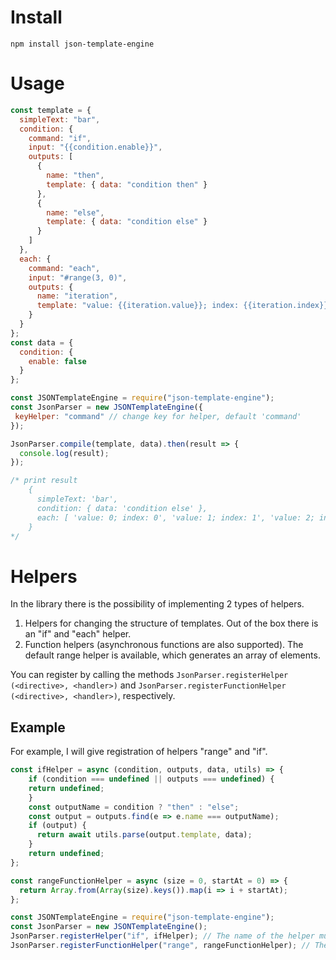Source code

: # Install

`npm install json-template-engine`

# Usage

```javascript
const template = {
  simpleText: "bar",
  condition: {
    command: "if",
    input: "{{condition.enable}}",
    outputs: [
      {
        name: "then",
        template: { data: "condition then" }
      },
      {
        name: "else",
        template: { data: "condition else" }
      }
    ]
  },
  each: {
    command: "each",
    input: "#range(3, 0)",
    outputs: {
      name: "iteration",
      template: "value: {{iteration.value}}; index: {{iteration.index}}"
    }
  }
};
const data = {
  condition: {
    enable: false
  }
};

const JSONTemplateEngine = require("json-template-engine");
const JsonParser = new JSONTemplateEngine({
 keyHelper: "command" // change key for helper, default 'command'
});

JsonParser.compile(template, data).then(result => {
  console.log(result);
});

/* print result
    {
      simpleText: 'bar',
      condition: { data: 'condition else' },
      each: [ 'value: 0; index: 0', 'value: 1; index: 1', 'value: 2; index: 2' ]
    }
*/
```

# Helpers

In the library there is the possibility of implementing 2 types of helpers.

1. Helpers for changing the structure of templates. Out of the box there is an "if" and "each" helper.
2. Function helpers (asynchronous functions are also supported). The default range helper is available, which generates an array of elements.

You can register by calling the methods
`JsonParser.registerHelper (<directive>, <handler>)` and `JsonParser.registerFunctionHelper (<directive>, <handler>)`, respectively.

## Example

For example, I will give registration of helpers "range" and "if".

```javascript
const ifHelper = async (condition, outputs, data, utils) => {
    if (condition === undefined || outputs === undefined) {
    return undefined;
    }
    const outputName = condition ? "then" : "else";
    const output = outputs.find(e => e.name === outputName);
    if (output) {
      return await utils.parse(output.template, data);
    }
    return undefined;
};

const rangeFunctionHelper = async (size = 0, startAt = 0) => {
  return Array.from(Array(size).keys()).map(i => i + startAt);
};

const JSONTemplateEngine = require("json-template-engine");
const JsonParser = new JSONTemplateEngine();
JsonParser.registerHelper("if", ifHelper); // The name of the helper must begin with the symbol "#".
JsonParser.registerFunctionHelper("range", rangeFunctionHelper); // The name of the helper must begin with the symbol "#".
```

**WHAT THE TASK REQUIRES**.
Show each line of the material where the word "registerFunctionHelper" occurs.

**WRITTEN SOLUTION**.
`JsonParser.registerHelper (<directive>, <handler>)` and `JsonParser.registerFunctionHelper (<directive>, <handler>)`, respectively.
JsonParser.registerFunctionHelper("range", rangeFunctionHelper); // The name of the helper must begin with the symbol "#".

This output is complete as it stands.